Albert Lasker Award
for Basic Medical Research
It is exhilarating to be recognized for a Lasker award and to listen to Joe Goldstein's exceptional summary. I am so excited that I am actually feeling dendritic, wanting to embrace the members of the jury and all my friends and family who are here today.I became interested in immunology late in medical school, inspired by leaders like MacFarlane Burnet, Peter Medawar and Zanvil Cohn. I wanted to know how immunity begins, a basic problem so little understood yet so relevant to many diseases. This question led to the discovery of dendritic cells and to a commitment to figure out how these cells work.
Of course, scientists are always focused on the future, and now I realize that to move forward, we need more people like Mary Lasker and Tony Fauci.
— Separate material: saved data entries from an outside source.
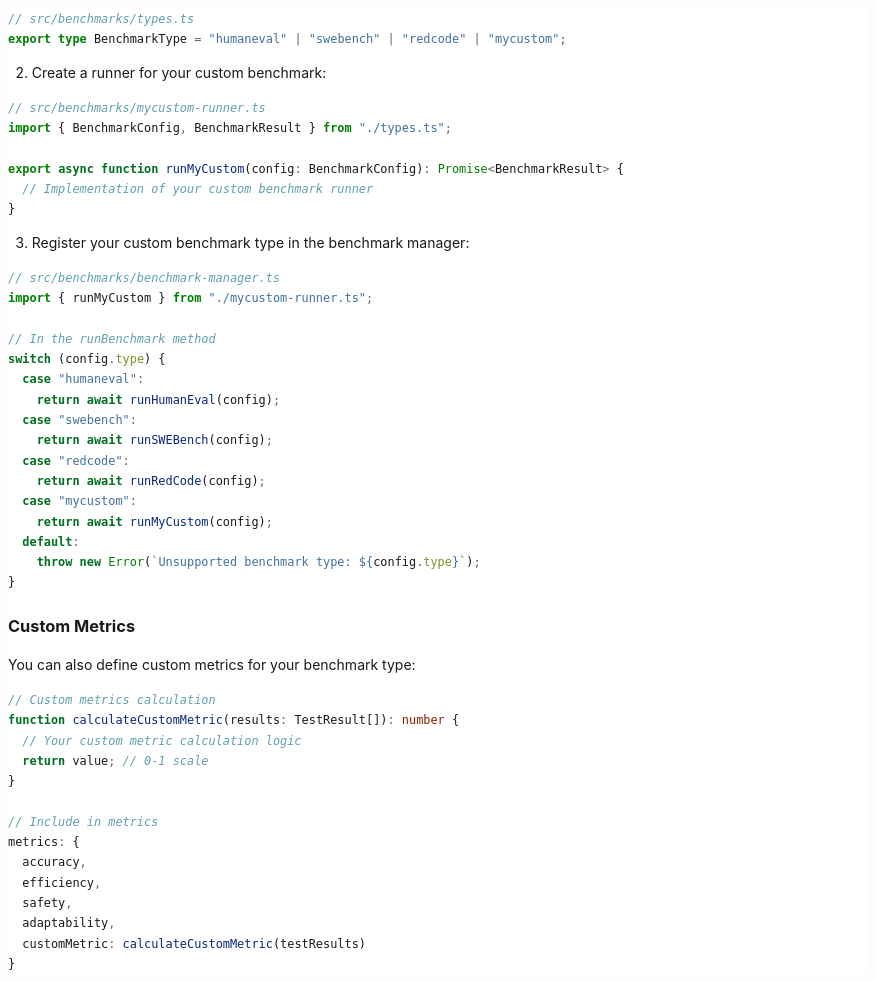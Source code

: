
 ```typescript
// src/benchmarks/types.ts
export type BenchmarkType = "humaneval" | "swebench" | "redcode" | "mycustom";
```

2. Create a runner for your custom benchmark:

```typescript
// src/benchmarks/mycustom-runner.ts
import { BenchmarkConfig, BenchmarkResult } from "./types.ts";

export async function runMyCustom(config: BenchmarkConfig): Promise<BenchmarkResult> {
  // Implementation of your custom benchmark runner
}
```

3. Register your custom benchmark type in the benchmark manager:

```typescript
// src/benchmarks/benchmark-manager.ts
import { runMyCustom } from "./mycustom-runner.ts";

// In the runBenchmark method
switch (config.type) {
  case "humaneval":
    return await runHumanEval(config);
  case "swebench":
    return await runSWEBench(config);
  case "redcode":
    return await runRedCode(config);
  case "mycustom":
    return await runMyCustom(config);
  default:
    throw new Error(`Unsupported benchmark type: ${config.type}`);
}
```

### Custom Metrics

You can also define custom metrics for your benchmark type:

```typescript
// Custom metrics calculation
function calculateCustomMetric(results: TestResult[]): number {
  // Your custom metric calculation logic
  return value; // 0-1 scale
}

// Include in metrics
metrics: {
  accuracy,
  efficiency,
  safety,
  adaptability,
  customMetric: calculateCustomMetric(testResults)
}
```
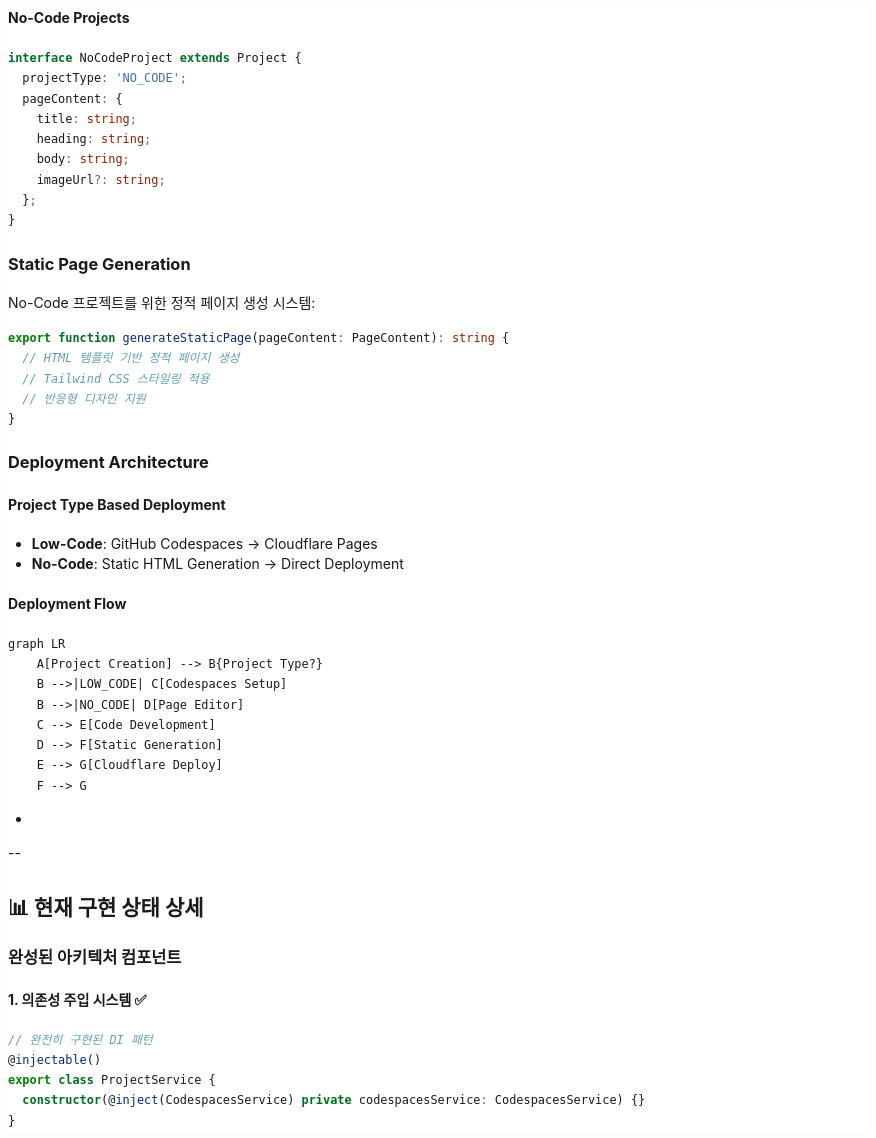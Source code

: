 #### No-Code Projects
```typescript
interface NoCodeProject extends Project {
  projectType: 'NO_CODE';
  pageContent: {
    title: string;
    heading: string;
    body: string;
    imageUrl?: string;
  };
}
```

### Static Page Generation

No-Code 프로젝트를 위한 정적 페이지 생성 시스템:

```typescript
export function generateStaticPage(pageContent: PageContent): string {
  // HTML 템플릿 기반 정적 페이지 생성
  // Tailwind CSS 스타일링 적용
  // 반응형 디자인 지원
}
```

### Deployment Architecture

#### Project Type Based Deployment
- **Low-Code**: GitHub Codespaces → Cloudflare Pages
- **No-Code**: Static HTML Generation → Direct Deployment

#### Deployment Flow
```mermaid
graph LR
    A[Project Creation] --> B{Project Type?}
    B -->|LOW_CODE| C[Codespaces Setup]
    B -->|NO_CODE| D[Page Editor]
    C --> E[Code Development]
    D --> F[Static Generation]
    E --> G[Cloudflare Deploy]
    F --> G
```
-
--

## 📊 현재 구현 상태 상세

### 완성된 아키텍처 컴포넌트

#### 1. 의존성 주입 시스템 ✅
```typescript
// 완전히 구현된 DI 패턴
@injectable()
export class ProjectService {
  constructor(@inject(CodespacesService) private codespacesService: CodespacesService) {}
}
```
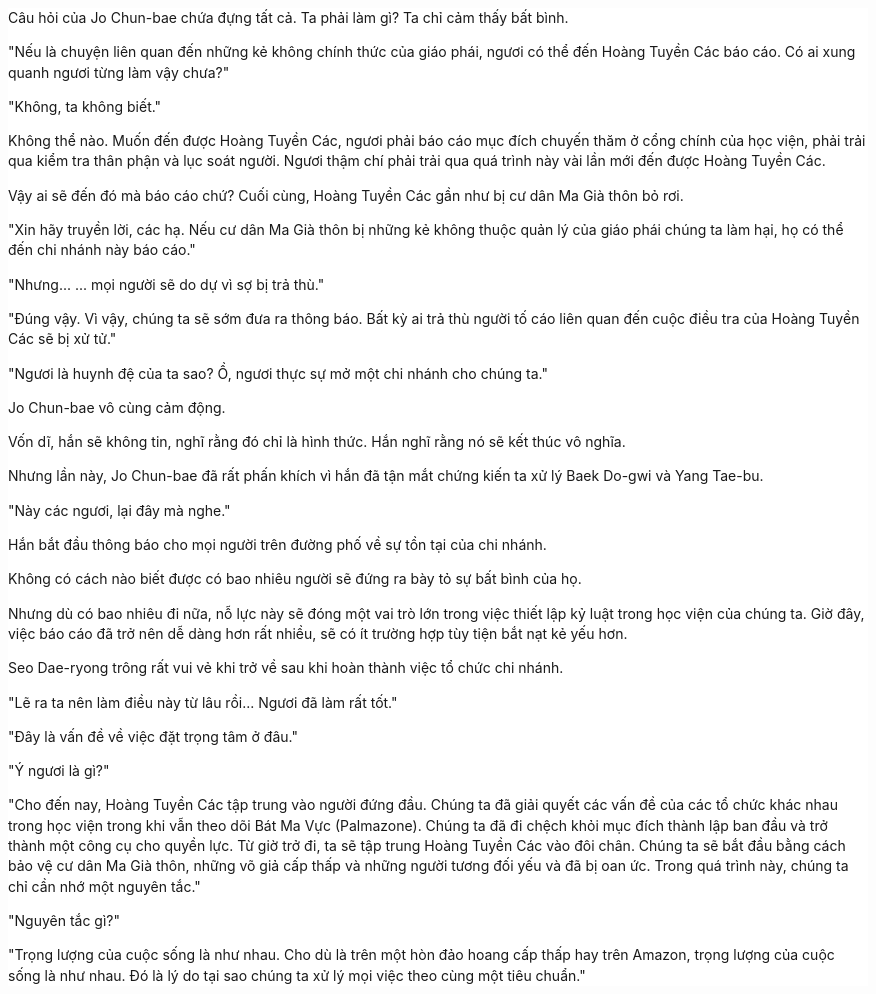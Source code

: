Câu hỏi của Jo Chun-bae chứa đựng tất cả. Ta phải làm gì? Ta chỉ cảm thấy bất bình.

"Nếu là chuyện liên quan đến những kẻ không chính thức của giáo phái, ngươi có thể đến Hoàng Tuyền Các báo cáo. Có ai xung quanh ngươi từng làm vậy chưa?"

"Không, ta không biết."

Không thể nào. Muốn đến được Hoàng Tuyền Các, ngươi phải báo cáo mục đích chuyến thăm ở cổng chính của học viện, phải trải qua kiểm tra thân phận và lục soát người. Ngươi thậm chí phải trải qua quá trình này vài lần mới đến được Hoàng Tuyền Các.

Vậy ai sẽ đến đó mà báo cáo chứ? Cuối cùng, Hoàng Tuyền Các gần như bị cư dân Ma Già thôn bỏ rơi.

"Xin hãy truyền lời, các hạ. Nếu cư dân Ma Già thôn bị những kẻ không thuộc quản lý của giáo phái chúng ta làm hại, họ có thể đến chi nhánh này báo cáo."

"Nhưng... ... mọi người sẽ do dự vì sợ bị trả thù."

"Đúng vậy. Vì vậy, chúng ta sẽ sớm đưa ra thông báo. Bất kỳ ai trả thù người tố cáo liên quan đến cuộc điều tra của Hoàng Tuyền Các sẽ bị xử tử."

"Ngươi là huynh đệ của ta sao? Ồ, ngươi thực sự mở một chi nhánh cho chúng ta."

Jo Chun-bae vô cùng cảm động.

Vốn dĩ, hắn sẽ không tin, nghĩ rằng đó chỉ là hình thức. Hắn nghĩ rằng nó sẽ kết thúc vô nghĩa.

Nhưng lần này, Jo Chun-bae đã rất phấn khích vì hắn đã tận mắt chứng kiến ta xử lý Baek Do-gwi và Yang Tae-bu.

"Này các ngươi, lại đây mà nghe."

Hắn bắt đầu thông báo cho mọi người trên đường phố về sự tồn tại của chi nhánh.

Không có cách nào biết được có bao nhiêu người sẽ đứng ra bày tỏ sự bất bình của họ.

Nhưng dù có bao nhiêu đi nữa, nỗ lực này sẽ đóng một vai trò lớn trong việc thiết lập kỷ luật trong học viện của chúng ta. Giờ đây, việc báo cáo đã trở nên dễ dàng hơn rất nhiều, sẽ có ít trường hợp tùy tiện bắt nạt kẻ yếu hơn.

Seo Dae-ryong trông rất vui vẻ khi trở về sau khi hoàn thành việc tổ chức chi nhánh.

"Lẽ ra ta nên làm điều này từ lâu rồi... Ngươi đã làm rất tốt."

"Đây là vấn đề về việc đặt trọng tâm ở đâu."

"Ý ngươi là gì?"

"Cho đến nay, Hoàng Tuyền Các tập trung vào người đứng đầu. Chúng ta đã giải quyết các vấn đề của các tổ chức khác nhau trong học viện trong khi vẫn theo dõi Bát Ma Vực (Palmazone). Chúng ta đã đi chệch khỏi mục đích thành lập ban đầu và trở thành một công cụ cho quyền lực. Từ giờ trở đi, ta sẽ tập trung Hoàng Tuyền Các vào đôi chân. Chúng ta sẽ bắt đầu bằng cách bảo vệ cư dân Ma Già thôn, những võ giả cấp thấp và những người tương đối yếu và đã bị oan ức. Trong quá trình này, chúng ta chỉ cần nhớ một nguyên tắc."

"Nguyên tắc gì?"

"Trọng lượng của cuộc sống là như nhau. Cho dù là trên một hòn đảo hoang cấp thấp hay trên Amazon, trọng lượng của cuộc sống là như nhau. Đó là lý do tại sao chúng ta xử lý mọi việc theo cùng một tiêu chuẩn."
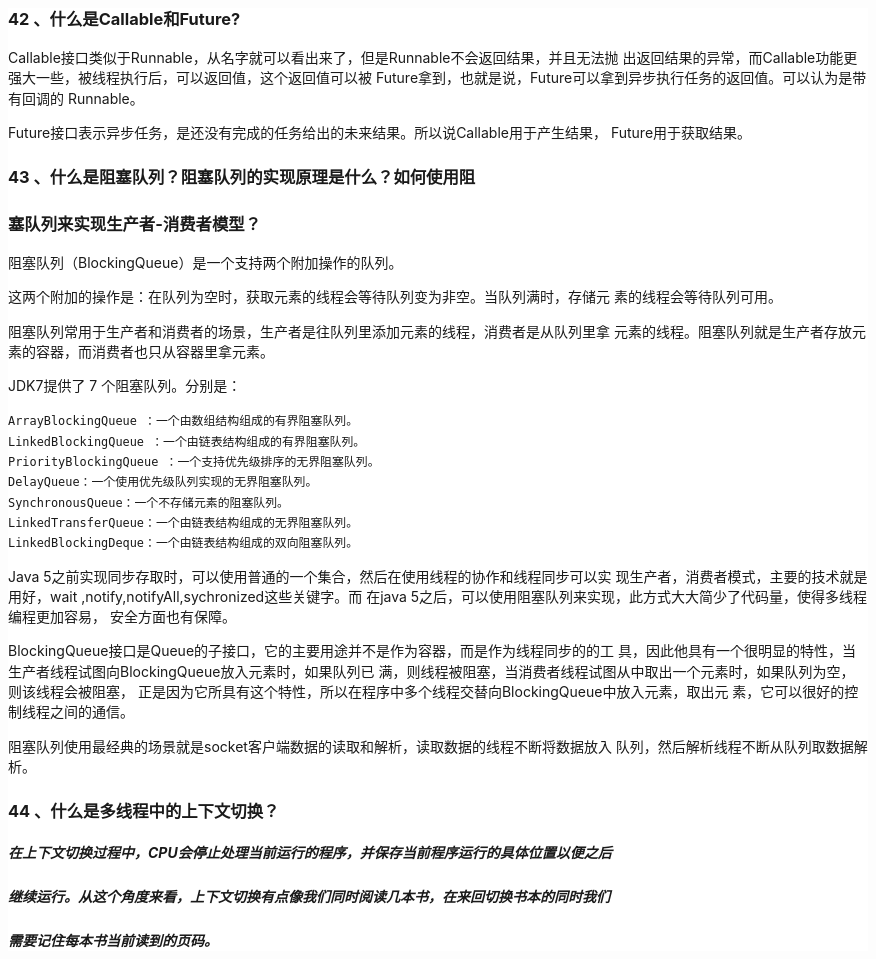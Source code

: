 ### 42 、什么是Callable和Future?


Callable接口类似于Runnable，从名字就可以看出来了，但是Runnable不会返回结果，并且无法抛
出返回结果的异常，而Callable功能更强大一些，被线程执行后，可以返回值，这个返回值可以被
Future拿到，也就是说，Future可以拿到异步执行任务的返回值。可以认为是带有回调的
Runnable。

Future接口表示异步任务，是还没有完成的任务给出的未来结果。所以说Callable用于产生结果，
Future用于获取结果。

### 43 、什么是阻塞队列？阻塞队列的实现原理是什么？如何使用阻

### 塞队列来实现生产者-消费者模型？

阻塞队列（BlockingQueue）是一个支持两个附加操作的队列。

这两个附加的操作是：在队列为空时，获取元素的线程会等待队列变为非空。当队列满时，存储元
素的线程会等待队列可用。

阻塞队列常用于生产者和消费者的场景，生产者是往队列里添加元素的线程，消费者是从队列里拿
元素的线程。阻塞队列就是生产者存放元素的容器，而消费者也只从容器里拿元素。

JDK7提供了 7 个阻塞队列。分别是：

```
ArrayBlockingQueue ：一个由数组结构组成的有界阻塞队列。
LinkedBlockingQueue ：一个由链表结构组成的有界阻塞队列。
PriorityBlockingQueue ：一个支持优先级排序的无界阻塞队列。
DelayQueue：一个使用优先级队列实现的无界阻塞队列。
SynchronousQueue：一个不存储元素的阻塞队列。
LinkedTransferQueue：一个由链表结构组成的无界阻塞队列。
LinkedBlockingDeque：一个由链表结构组成的双向阻塞队列。
```
Java 5之前实现同步存取时，可以使用普通的一个集合，然后在使用线程的协作和线程同步可以实
现生产者，消费者模式，主要的技术就是用好，wait ,notify,notifyAll,sychronized这些关键字。而
在java 5之后，可以使用阻塞队列来实现，此方式大大简少了代码量，使得多线程编程更加容易，
安全方面也有保障。

BlockingQueue接口是Queue的子接口，它的主要用途并不是作为容器，而是作为线程同步的的工
具，因此他具有一个很明显的特性，当生产者线程试图向BlockingQueue放入元素时，如果队列已
满，则线程被阻塞，当消费者线程试图从中取出一个元素时，如果队列为空，则该线程会被阻塞，
正是因为它所具有这个特性，所以在程序中多个线程交替向BlockingQueue中放入元素，取出元
素，它可以很好的控制线程之间的通信。

阻塞队列使用最经典的场景就是socket客户端数据的读取和解析，读取数据的线程不断将数据放入
队列，然后解析线程不断从队列取数据解析。

### 44 、什么是多线程中的上下文切换？


##### 在上下文切换过程中，CPU会停止处理当前运行的程序，并保存当前程序运行的具体位置以便之后

##### 继续运行。从这个角度来看，上下文切换有点像我们同时阅读几本书，在来回切换书本的同时我们

##### 需要记住每本书当前读到的页码。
One reason that I say this is because we need to mobilize support for the kind of research in patients that leads to discovery. The patient often sets the standard for what we still need to know. Let me sketch three examples where research in patients on dendritic cells should make a difference.
In arthritis, studies in patients showed that cytokines like tumor necrosis factor kindle the disease. Dendritic cells are a major source of these cytokines. But why? Research in patients should figure this out and lead to precise and long lasting treatments of inflammatory diseases.
Think about the miraculous vaccines that prevent smallpox, polio, and measles. But why do we still lack vaccines to resist AIDS, malaria and tuberculosis? Real answers, I feel, will be to discover the principles in humans that allow dendritic cells to bring about vaccine immunity.
Consider the progress in cancer to identify the genetic and subsequent changes that drive malignancy. Again, dendritic cells and the immune system provide a distinct and potentially powerful route to therapies that recognize and attack the changes in cancer cells.
Therefore we need research in humans to address major scientific frontiers. However, there is currently a lack of patient-based research at many major meetings and journals in experimental medicine. This indicates that support for basic patient-based investigation needs to be built, hence the need for more Mary Laskers and Toni Faucis.
Thank you again to the jury for this exciting honor, thanks for the help I have received from many quarters cited in the acknowledgements at your tables, and thanks to the scientific community and its supporters for the exceptional privilege to be a scientist.